_Exercise requirements_. The material below holds the lines to copy: from the one with "Longitude | 134.5° W" up to and including the one with "You have successfully". Copy them exactly and skip the pictures.

_Input data_.
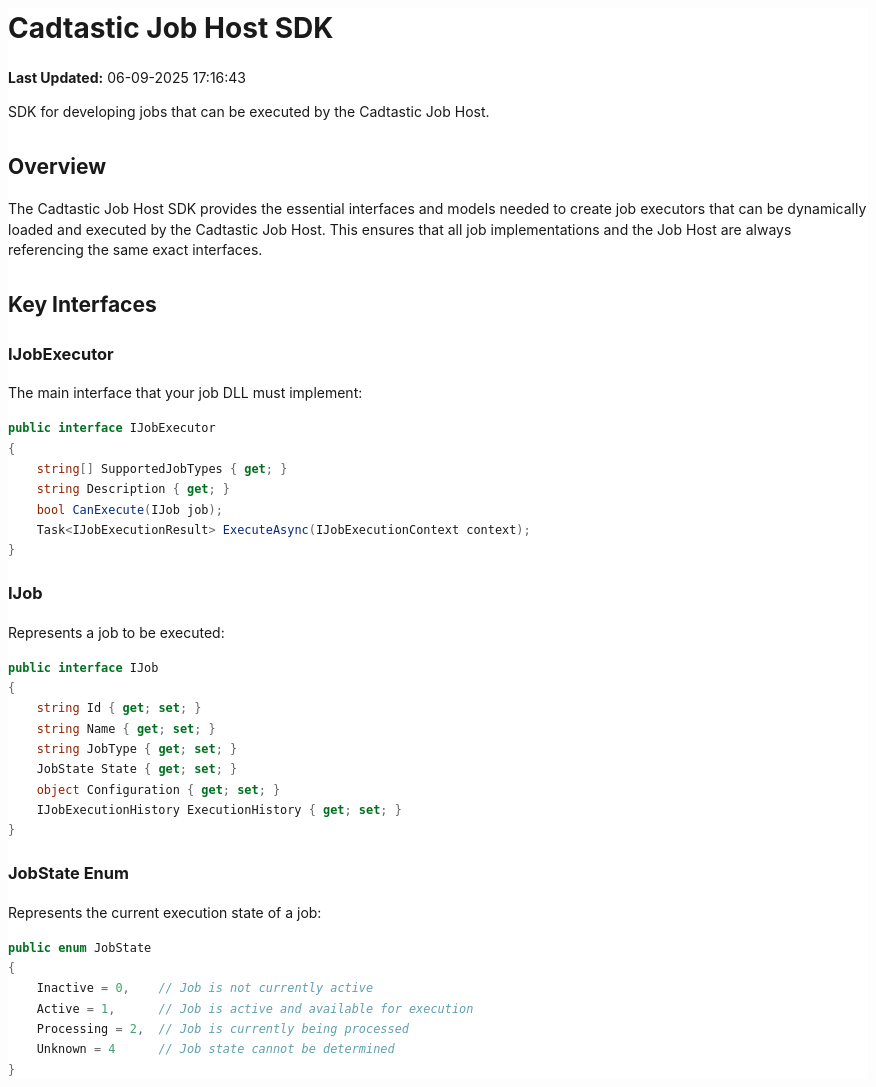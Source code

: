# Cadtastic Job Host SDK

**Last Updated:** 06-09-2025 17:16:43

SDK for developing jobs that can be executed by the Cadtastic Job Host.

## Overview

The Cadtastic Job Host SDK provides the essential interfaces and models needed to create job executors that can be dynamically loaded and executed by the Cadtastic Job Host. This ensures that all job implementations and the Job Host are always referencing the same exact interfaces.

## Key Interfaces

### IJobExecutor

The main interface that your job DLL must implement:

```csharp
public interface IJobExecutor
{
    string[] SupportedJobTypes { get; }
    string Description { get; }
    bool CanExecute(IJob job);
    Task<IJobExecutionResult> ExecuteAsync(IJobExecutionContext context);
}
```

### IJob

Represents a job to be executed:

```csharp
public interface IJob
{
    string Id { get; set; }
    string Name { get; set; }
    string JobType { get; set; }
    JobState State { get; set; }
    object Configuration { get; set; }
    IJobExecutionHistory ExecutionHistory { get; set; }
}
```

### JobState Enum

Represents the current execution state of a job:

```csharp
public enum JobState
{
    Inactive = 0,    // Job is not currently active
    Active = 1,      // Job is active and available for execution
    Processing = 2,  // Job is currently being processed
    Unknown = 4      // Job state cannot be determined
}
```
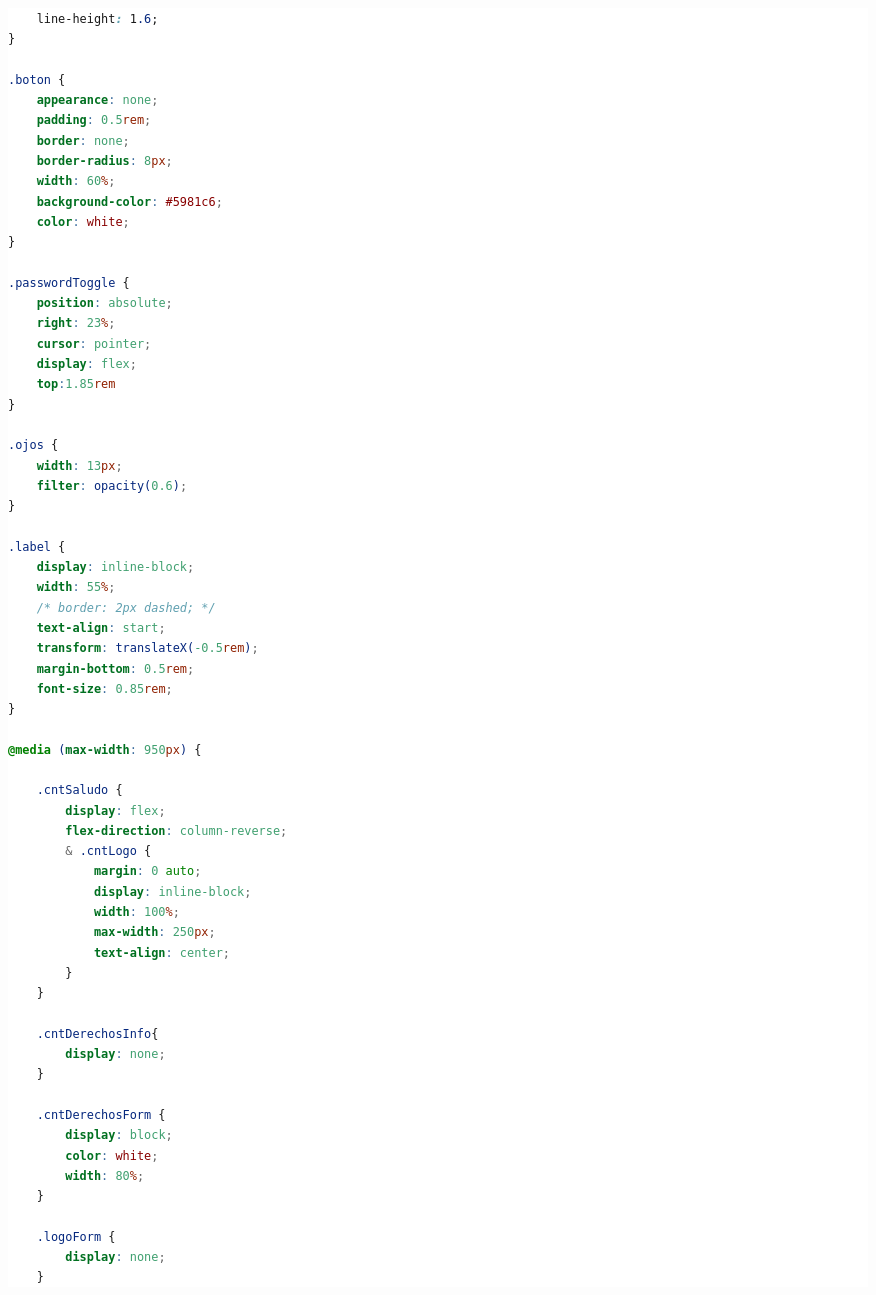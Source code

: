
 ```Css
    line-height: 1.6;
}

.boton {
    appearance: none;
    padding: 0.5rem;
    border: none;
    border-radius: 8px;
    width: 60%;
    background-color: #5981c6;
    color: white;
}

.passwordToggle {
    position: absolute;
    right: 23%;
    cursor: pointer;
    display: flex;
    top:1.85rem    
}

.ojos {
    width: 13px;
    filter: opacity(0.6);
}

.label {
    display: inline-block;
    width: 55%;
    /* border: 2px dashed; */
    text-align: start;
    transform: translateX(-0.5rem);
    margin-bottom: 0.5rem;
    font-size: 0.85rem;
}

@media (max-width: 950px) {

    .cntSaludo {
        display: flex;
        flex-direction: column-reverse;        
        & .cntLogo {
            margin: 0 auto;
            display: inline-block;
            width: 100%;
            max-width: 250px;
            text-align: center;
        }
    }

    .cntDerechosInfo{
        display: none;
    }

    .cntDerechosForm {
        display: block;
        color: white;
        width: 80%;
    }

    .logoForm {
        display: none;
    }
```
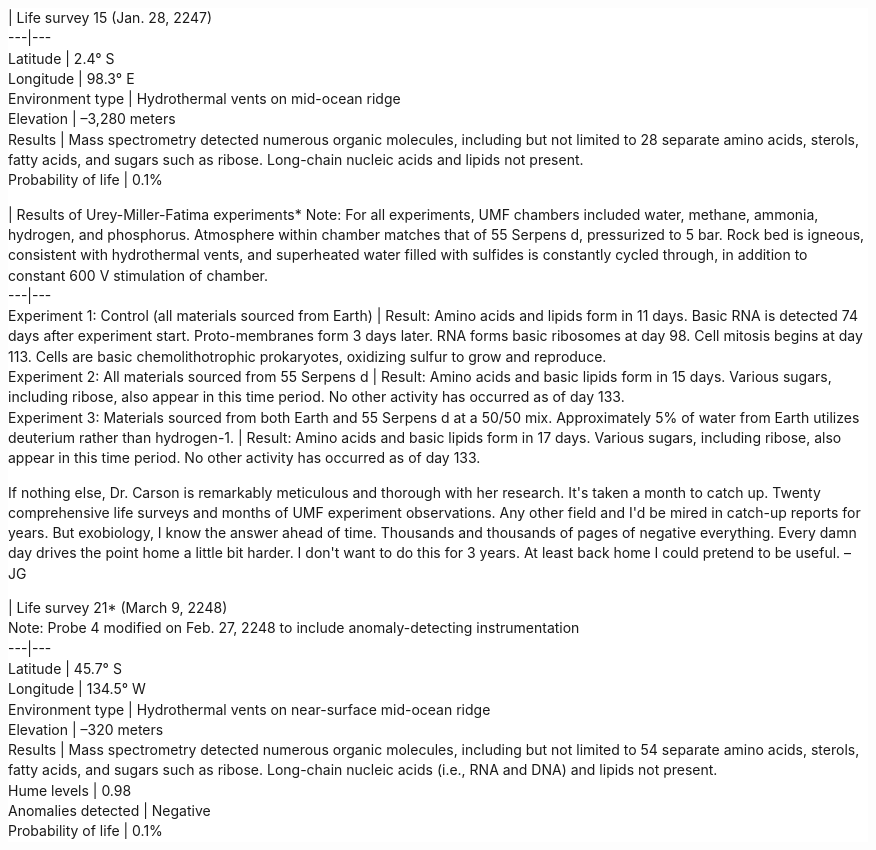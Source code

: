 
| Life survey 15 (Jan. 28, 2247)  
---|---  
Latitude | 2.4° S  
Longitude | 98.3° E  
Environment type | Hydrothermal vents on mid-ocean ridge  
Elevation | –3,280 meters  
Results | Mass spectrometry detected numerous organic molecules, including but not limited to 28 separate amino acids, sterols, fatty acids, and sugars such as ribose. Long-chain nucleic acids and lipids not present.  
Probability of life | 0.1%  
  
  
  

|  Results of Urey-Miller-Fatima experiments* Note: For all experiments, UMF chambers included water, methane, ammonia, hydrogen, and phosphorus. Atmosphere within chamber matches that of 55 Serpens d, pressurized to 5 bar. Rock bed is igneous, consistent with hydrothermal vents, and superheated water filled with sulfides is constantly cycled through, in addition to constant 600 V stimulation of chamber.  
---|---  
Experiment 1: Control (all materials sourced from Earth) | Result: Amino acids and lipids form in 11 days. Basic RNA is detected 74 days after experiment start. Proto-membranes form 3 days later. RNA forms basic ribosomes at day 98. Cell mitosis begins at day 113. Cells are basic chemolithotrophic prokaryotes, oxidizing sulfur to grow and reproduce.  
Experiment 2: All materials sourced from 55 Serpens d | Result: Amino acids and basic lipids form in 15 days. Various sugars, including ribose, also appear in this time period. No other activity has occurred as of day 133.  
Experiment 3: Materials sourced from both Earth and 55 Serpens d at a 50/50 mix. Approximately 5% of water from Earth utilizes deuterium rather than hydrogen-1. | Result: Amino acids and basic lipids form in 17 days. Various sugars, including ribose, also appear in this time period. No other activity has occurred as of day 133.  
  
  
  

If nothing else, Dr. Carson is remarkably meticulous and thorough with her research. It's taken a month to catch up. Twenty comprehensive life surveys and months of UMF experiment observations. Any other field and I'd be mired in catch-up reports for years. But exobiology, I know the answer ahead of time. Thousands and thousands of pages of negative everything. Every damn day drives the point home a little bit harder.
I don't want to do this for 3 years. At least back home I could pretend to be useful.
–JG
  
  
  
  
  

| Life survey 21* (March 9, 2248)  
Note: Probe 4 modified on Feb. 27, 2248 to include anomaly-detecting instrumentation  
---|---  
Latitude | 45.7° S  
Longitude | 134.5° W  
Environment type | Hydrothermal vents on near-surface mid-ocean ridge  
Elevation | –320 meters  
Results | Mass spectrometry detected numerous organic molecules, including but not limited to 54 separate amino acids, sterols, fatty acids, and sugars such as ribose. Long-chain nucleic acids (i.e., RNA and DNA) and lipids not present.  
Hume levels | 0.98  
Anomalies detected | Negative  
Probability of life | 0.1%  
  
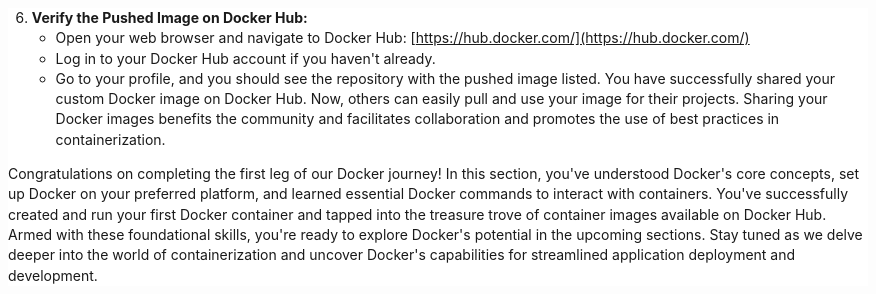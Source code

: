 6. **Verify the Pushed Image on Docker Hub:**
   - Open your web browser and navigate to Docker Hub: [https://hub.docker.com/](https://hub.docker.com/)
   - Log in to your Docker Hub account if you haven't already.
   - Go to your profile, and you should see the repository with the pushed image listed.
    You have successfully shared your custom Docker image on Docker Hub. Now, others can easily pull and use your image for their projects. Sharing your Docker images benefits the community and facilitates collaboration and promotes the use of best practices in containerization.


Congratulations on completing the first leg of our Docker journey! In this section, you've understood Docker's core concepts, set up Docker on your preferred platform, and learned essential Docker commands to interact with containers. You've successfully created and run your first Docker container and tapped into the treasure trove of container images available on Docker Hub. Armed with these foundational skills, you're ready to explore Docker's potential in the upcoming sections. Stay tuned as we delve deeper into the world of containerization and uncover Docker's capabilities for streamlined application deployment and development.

_The completed task_.
Longitude | 134.5° W  
Environment type | Hydrothermal vents on near-surface mid-ocean ridge  
Elevation | –320 meters  
Results | Mass spectrometry detected numerous organic molecules, including but not limited to 54 separate amino acids, sterols, fatty acids, and sugars such as ribose. Long-chain nucleic acids (i.e., RNA and DNA) and lipids not present.  
Hume levels | 0.98  
Anomalies detected | Negative  
Probability of life | 0.1%  
  
Source code

: 6. **Verify the Pushed Image on Docker Hub:**
   - Open your web browser and navigate to Docker Hub: [https://hub.docker.com/](https://hub.docker.com/)
   - Log in to your Docker Hub account if you haven't already.
   - Go to your profile, and you should see the repository with the pushed image listed.
    You have successfully shared your custom Docker image on Docker Hub. Now, others can easily pull and use your image for their projects. Sharing your Docker images benefits the community and facilitates collaboration and promotes the use of best practices in containerization.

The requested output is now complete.